[linux-elitists] Re: Yet another mozilla atrocity

Jesse Hutton jhutton@eden.rutgers.edu
Fri Oct 3 17:56:41 PDT 2003

On Sat, 4 Oct 2003, Karsten M. Self wrote:
> on Fri, Oct 03, 2003 at 12:19:50PM +1000, Martin Pool (mbp@samba.org) wrote:
> > On  2 Oct 2003, Jeremy Hankins <nowan@nowan.org> wrote:
> >
> > > gconf-editor is a gui, iirc, and gconftool isn't exactly a substitute
> > > for a text file.  But in any case, I understand that.  gnome is
> > > designed for users who like clicky interfaces & eye candy.  Different
> > > people have different priorities; I have no problem with that, and I
> > > acknowledge that there is a niche that gconf fills.  What annoys me is
> > > when *I* have to deal with it.
> >
> > So don't deal with it.  Don't use software that uses it.
> I'm going to pick up the non-sequitorishness of this all again.
> I think the criticisms of gconf, and GNOME in general, are reasonably
> clearly stated.

Perhaps, but, indeed, they seem to me to be mostly of the "old-fogey" unix
guy who doesn't want anything to change in the way of configuration
files. And to be fair, the replies and justifications to those criticisms
seem quite well stated also. In particular, gconf seems to be solving a
set of problems for the desktop that the traditional old fogey unix guy
is not concerned about. Personally, I'm happy as a clam with the way
Gnome is headed, and I nothing but accolades to give to the developers.
But then again, I'm not a seriously picky user, and I like my apps to
*just work* and be easy to configure, i.e. without having to learn a new
config syntax for each of my numerous apps I use on a daily basis. I
realize that the Gnome developers could have made snazzy gui config
dialogues *and* provided traditionally placed and editable config files,
but then there seems to be the problems left that they were trying to
solve, namely some semblance of desktop integration and interactive
configuration capabilties (again, we arrive at the set of concerns the
Gnome developers are addressing, which seem to fall on deaf ears in the
"old-fogey" unix user bunch).

> The fundamental problem is one which is best stated, IMO, in the
> If there's a two-word encapsulation of _Code Complete_, it's "code
> modularly". Again and again and again, the _best_ free software

I know some people are really ticked about where Gnome is headed (and
where their beloved applications are following), but aren't these
comparisons to MS a little bit stretched? An important distinction that
is being obfuscated here is that since it is free sortware, it is *open
source*, and you have the right to read and alter any of the code you
desire. Not that I'm saying that that is easy, but it at least need to be
pointed out here, where some are concerned about overly cryptic config
files that are not very hand-editable. Many people also consider the
distinction between modularity at the source level (especially since it's
open source) vs. modularity at the object code level important, like the
developers of the Linux kernel, for example.

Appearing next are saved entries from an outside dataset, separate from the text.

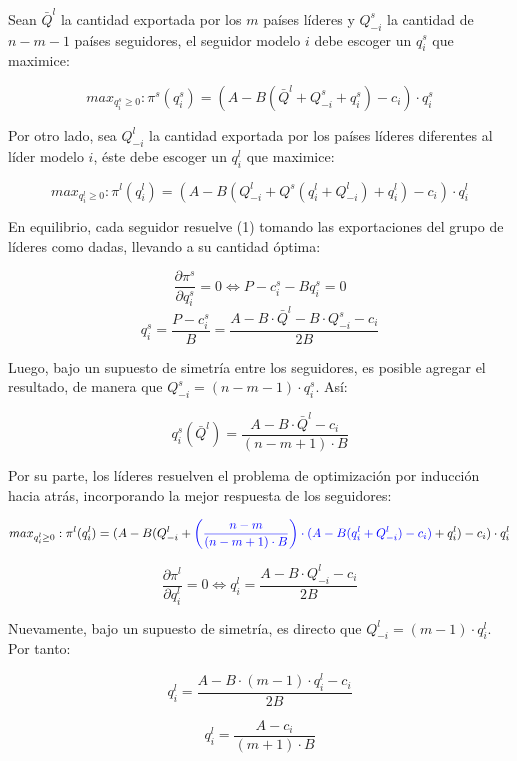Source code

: Sean $\bar{Q}^{l}$ la cantidad exportada por los $m$ países líderes y $Q^{s}_{-i}$ la cantidad de $n-m-1$ países seguidores, el seguidor modelo $i$ debe escoger un $q^{s}_{i}$ que maximice:

\begin{equation}
    max_{q_{i}^{s} \ge 0}: \pi^{s}(q_{i}^{s}) = (A-B(\bar{Q}^{l}+Q^{s}_{-i} + q^{s}_{i})- c_{i})\cdot q_{i}^{s} 
\end{equation}

Por otro lado, sea $Q^{l}_{-i}$ la cantidad exportada por los países líderes diferentes al líder modelo $i$, éste debe escoger un $q^{l}_{i}$ que maximice:

$$ max_{q_{i}^{l} \ge 0}: \pi^{l}(q_{i}^{l}) = (A-B(Q^{l}_{-i}+Q^{s}(q^{l}_{i} + Q^{l}_{-i}) + q^{l}_{i})- c_{i})\cdot q_{i}^{l} $$

En equilibrio, cada seguidor resuelve (1) tomando las exportaciones del grupo de líderes como dadas, llevando a su cantidad óptima:

$$ \frac{\partial \pi^{s}}{\partial q_{i}^{s}} = 0 \iff P-c_{i}^{s}-B q_{i}^{s}=0$$
$$ q_{i}^{s}=\frac{P-c_{i}^{s}}{B} = \frac{A-B \cdot \bar{Q}^{l}-B\cdot Q^{s}_{-i}-c_{i}}{2B}$$

Luego, bajo un supuesto de simetría entre los seguidores, es posible agregar el resultado, de manera que $Q^{s}_{-i} = (n-m-1)\cdot q^{s}_{i}$. Así:

\begin{equation}
    q^{s}_{i}(\bar{Q}^{l}) = \frac{A-B\cdot \bar{Q}^{l}-c_{i}}{(n-m+1)\cdot B}
\end{equation}

Por su parte, los líderes resuelven el problema de optimización por inducción hacia atrás, incorporando la mejor respuesta de los seguidores:

$$  max_{q_{i}^{l} \ge 0}: \pi^{l}(q_{i}^{l}) = (A-B(Q^{l}_{-i}+ \textcolor{blue}{\left(\frac{n-m}{(n-m+1)\cdot B}\right)\cdot (A-B(q^{l}_{i}+Q^{l}_{-i})-c_{i})} + q^{l}_{i})- c_{i})\cdot q_{i}^{l} $$

$$ \frac{\partial \pi^{l}}{\partial q^{l}_{i}} = 0 \iff q^{l}_{i} = \frac{A-B\cdot Q^{l}_{-i} - c_{i}}{2B}$$

Nuevamente, bajo un supuesto de simetría, es directo que $Q^{l}_{-i} = (m-1)\cdot q^{l}_{i}$. Por tanto:

$$ q^{l}_{i} = \frac{A-B\cdot (m-1) \cdot q^{l}_{i} - c_{i}}{2B} $$

\begin{equation}
    q^{l}_{i} = \frac{A-c_{i}}{(m+1)\cdot B}    
\end{equation}

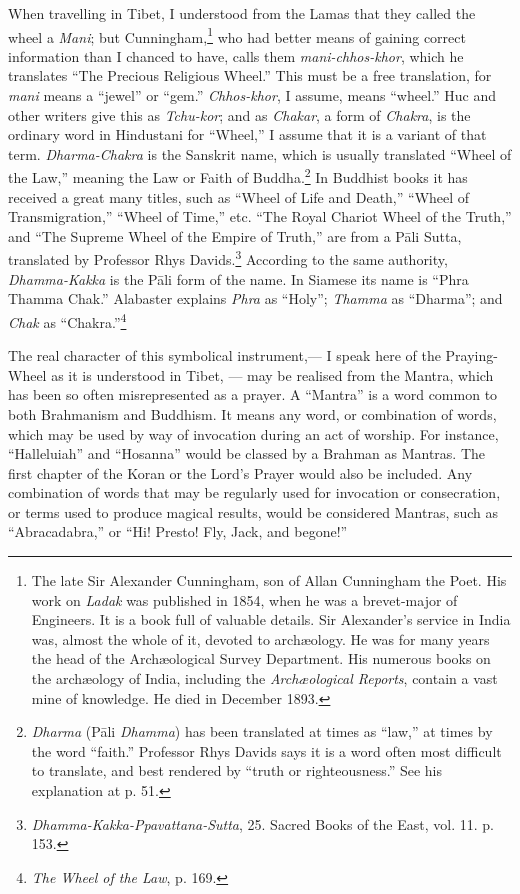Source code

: \documentclass[a4paper, 11pt, oneside, polutonikogreek, english]{article}
\begin{document}
When travelling in Tibet, I understood from the Lamas that they called the wheel a \emph{Mani}; but Cunningham,\footnote{The late Sir Alexander Cunningham, son of Allan Cunningham the Poet. His work on \emph{Ladak} was published in 1854, when he was a brevet-major of Engineers. It is a book full of valuable details. Sir Alexander's service in India was, almost the whole of it, devoted to archæology. He was for many years the head of the Archæological Survey Department. His numerous books on the archæology of India, including the \emph{Archæological Reports}, contain a vast mine of knowledge. He died in December 1893.} who had better means of gaining correct information than I chanced to have, calls them \emph{mani-chhos-khor}, which he translates ``The Precious Religious Wheel.'' This must be a free translation, for \emph{mani} means a ``jewel'' or ``gem.'' \emph{Chhos-khor}, I assume, means ``wheel.'' Huc and other writers give this as \emph{Tchu-kor}; and as \emph{Chakar}, a form of \emph{Chakra}, is the ordinary word in Hindustani for ``Wheel,'' I assume that it is a variant of that term. \emph{Dharma-Chakra} is the Sanskrit name, which is usually translated ``Wheel of the Law,'' meaning the Law or Faith of Buddha.\footnote{\emph{Dharma} (Pāli \emph{Dhamma}) has been translated at times as ``law,'' at times by the word ``faith.'' Professor Rhys Davids says it is a word often most difficult to translate, and best rendered by ``truth or righteousness.'' See his explanation at p. 51.} In Buddhist books it has received a great many titles, such as ``Wheel of Life and Death,'' ``Wheel of Transmigration,'' ``Wheel of Time,'' etc. ``The Royal Chariot Wheel of the Truth,'' and ``The Supreme Wheel of the Empire of Truth,'' are from a Pāli Sutta, translated by Professor Rhys Davids.\footnote{\emph{Dhamma-Kakka-Ppavattana-Sutta}, 25. Sacred Books of the East, vol. 11. p. 153.} According to the same authority, \emph{Dhamma-Kakka} is the Pāli form of the name. In Siamese its name is ``Phra Thamma Chak.'' Alabaster explains \emph{Phra} as ``Holy''; \emph{Thamma} as ``Dharma''; and \emph{Chak} as ``Chakra.''\footnote{\emph{The Wheel of the Law}, p. 169.}

The real character of this symbolical instrument,--- I speak here of the Praying-Wheel as it is understood in Tibet, --- may be realised from the Mantra, which has been so often misrepresented as a prayer. A ``Mantra'' is a word common to both Brahmanism and Buddhism. It means any word, or combination of words, which may be used by way of invocation during an act of worship. For instance, ``Halleluiah'' and ``Hosanna'' would be classed by a Brahman as Mantras. The first chapter of the Koran or the Lord's Prayer would also be included. Any combination of words that may be regularly used for invocation or consecration, or terms used to produce magical results, would be considered Mantras, such as ``Abracadabra,'' or ``Hi! Presto! Fly, Jack, and begone!''
\end{document}

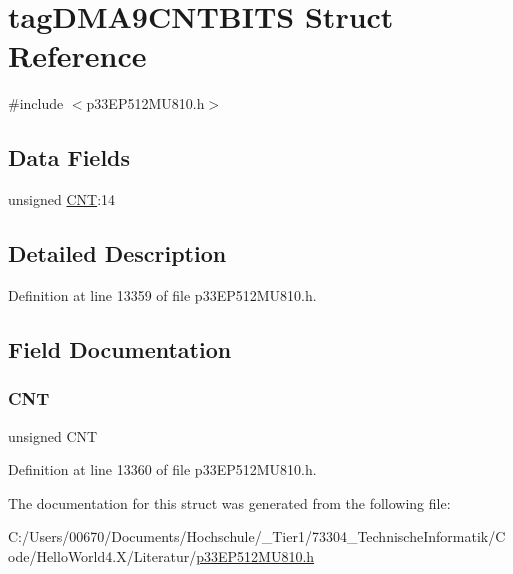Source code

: \hypertarget{structtag_d_m_a9_c_n_t_b_i_t_s}{}\section{tag\+D\+M\+A9\+C\+N\+T\+B\+I\+TS Struct Reference}
\label{structtag_d_m_a9_c_n_t_b_i_t_s}


{\ttfamily \#include $<$p33\+E\+P512\+M\+U810.\+h$>$}

\subsection*{Data Fields}
\begin{DoxyCompactItemize}
\item 
unsigned \hyperlink{structtag_d_m_a9_c_n_t_b_i_t_s_a30be39d82c244f19fd98dd74227487f6}{C\+NT}\+:14
\end{DoxyCompactItemize}


\subsection{Detailed Description}


Definition at line 13359 of file p33\+E\+P512\+M\+U810.\+h.



\subsection{Field Documentation}
\mbox{\label{structtag_d_m_a9_c_n_t_b_i_t_s_a30be39d82c244f19fd98dd74227487f6}} 
\subsubsection{\texorpdfstring{C\+NT}{CNT}}
{\footnotesize\ttfamily unsigned C\+NT}



Definition at line 13360 of file p33\+E\+P512\+M\+U810.\+h.



The documentation for this struct was generated from the following file\+:\begin{DoxyCompactItemize}
\item 
C\+:/\+Users/00670/\+Documents/\+Hochschule/\+\_\+\+Tier1/73304\+\_\+\+Technische\+Informatik/\+Code/\+Hello\+World4.\+X/\+Literatur/\hyperlink{p33_e_p512_m_u810_8h}{p33\+E\+P512\+M\+U810.\+h}\end{DoxyCompactItemize}
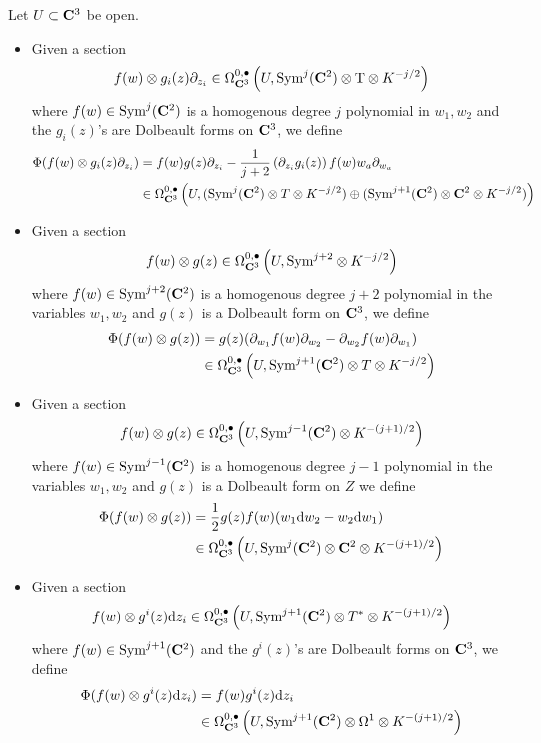 \documentclass[../main.tex]{subfiles}
\begin{document}
Let $U\subset \mathbf{C}^3$ be open. 
\begin{itemize}
\item Given a section
\[
f(w) \otimes g_i(z) \partial_{z_i}\in \Omega^{0,\bullet}_{\mathbf{C}^3} \left (U, \text{Sym}^j(\mathbf{C}^2) \otimes {\mathrm{T}} \otimes K^{-j/2} \right )
\] where $f(w) \in \text{Sym}^j (\mathbf{C}^2)$ is a homogenous degree $j$ polynomial in $w_1,w_2$ and the $g_i(z)$'s are Dolbeault forms on $\mathbf{C}^3$, we define
\begin{align*}
\Phi(f(w) \otimes g_i(z) \partial_{z_i}) &= f(w) g(z) \partial_{z_i} - \frac{1}{j+2} \left(\partial_{z_i} g_i(z)\right) f(w) w_a\partial_{w_a} \\
&\in \Omega^{0,\bullet}_{\mathbf{C}^3} \left ( U, (\text{Sym}^j (\mathbf{C}^2) \otimes T\otimes K^{-j/2} )\oplus ( \text{Sym}^{j+1}(\mathbf{C}^2) \otimes \mathbf{C}^2 \otimes K^{-j/2} ) \right )
\end{align*}

\item Given a section
\[
f(w) \otimes g(z)\in \Omega^{0,\bullet}_{\mathbf{C}^3} \left (U, \text{Sym}^{j+2} \otimes K^{-j/2} \right)
\] where $f(w) \in \text{Sym}^{j+2} (\mathbf{C}^2)$ is a homogenous degree $j+2$ polynomial in the variables $w_1,w_2$ and $g(z)$ is a Dolbeault form on $\mathbf{C}^3$, we define
\begin{align*}
\Phi ( f(w) \otimes g(z) ) &= g(z) (\partial _{w_1} f(w) \partial_{w_2} - \partial _{w_2} f(w) \partial_{w_1} ) \\
&\in \Omega^{0,\bullet}_{\mathbf{C}^3} \left ( U, \text{Sym}^{j+1} (\mathbf{C}^2) \otimes T \otimes K^{-j/2}\right )
\end{align*}

\item Given a section
\[
f(w) \otimes g(z)  \in \Omega^{0,\bullet}_{\mathbf{C}^3} \left (U, \text{Sym}^{j-1}(\mathbf{C}^2) \otimes K^{-(j+1)/2} \right)
\]
where $f(w) \in \text{Sym}^{j-1} (\mathbf{C}^2)$ is a homogenous degree $j-1$ polynomial in the variables $w_1,w_2$ and $g(z)$ is a Dolbeault form on $Z$ we define
\begin{align*}
\Phi( f(w) \otimes g(z) ) &= \frac12 g(z)f(w)(w_1 \mathrm{d} w_2 - w_2 \mathrm{d} w_1)  \\
& \in \Omega^{0,\bullet}_{\mathbf{C}^3}\left  (U, \text{Sym}^j (\mathbf{C}^2) \otimes \mathbf{C}^2 \otimes K^{-(j+1)/2} \right )
\end{align*}

\item
Given a section
\[
f(w) \otimes g^i(z)  \mathrm{d} z_i\in \Omega^{0,\bullet}_{\mathbf{C}^3} \left (U, \text{Sym}^{j+1}(\mathbf{C}^2) \otimes T^* \otimes K^{-(j+1)/2} \right)
\] 
where $f(w) \in \text{Sym}^{j+1} (\mathbf{C}^2)$ and the $g^i(z)$'s are Dolbeault forms on $\mathbf{C}^3$, we define 
\begin{align*}
\Phi(f(w) \otimes g^i(z) \mathrm{d} z_i) & = f(w) g^i (z) \mathrm{d} z_i \\
& \in \Omega^{0,\bullet}_{\mathbf{C}^3} \left (U, \text{Sym}^{j+1} (\mathbf{C}^2) \otimes \Omega^1 \otimes K^{-(j+1)/2} \right )
\end{align*}
\end{itemize}
\end{document}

> The objection to GNOME's gconf isn't *just* an "old fart's" attitude.
> It's a deep understanding of what makes for good, viable, long-term
> tenable, quality software.

[...[many complaints which simple bug reports might remedy]...]

> GNOME's development team is welcome to follow any idiotic path of
> development they wish to.  They are not welcome to tell the rest of the
> community to stuff it *and* shut up.  "Stuff it" is acceptable, but
> that's a two-way street.  It's not a particularly rewarding journey.

The people they appear to be telling to "stuff it" are those who say "you
must not change *anything* so that traditional unix conventions (like
config file location) are broken" (i.e. don't force me to learn anything
new). I believe the "shut up" part comes from what appears to be your,
and others' (all of whom I've learned a lot from in the past on this
list), refusal to recognize the set of concerns that the developers are
trying to address while you continue to complain about the direction they
are heading.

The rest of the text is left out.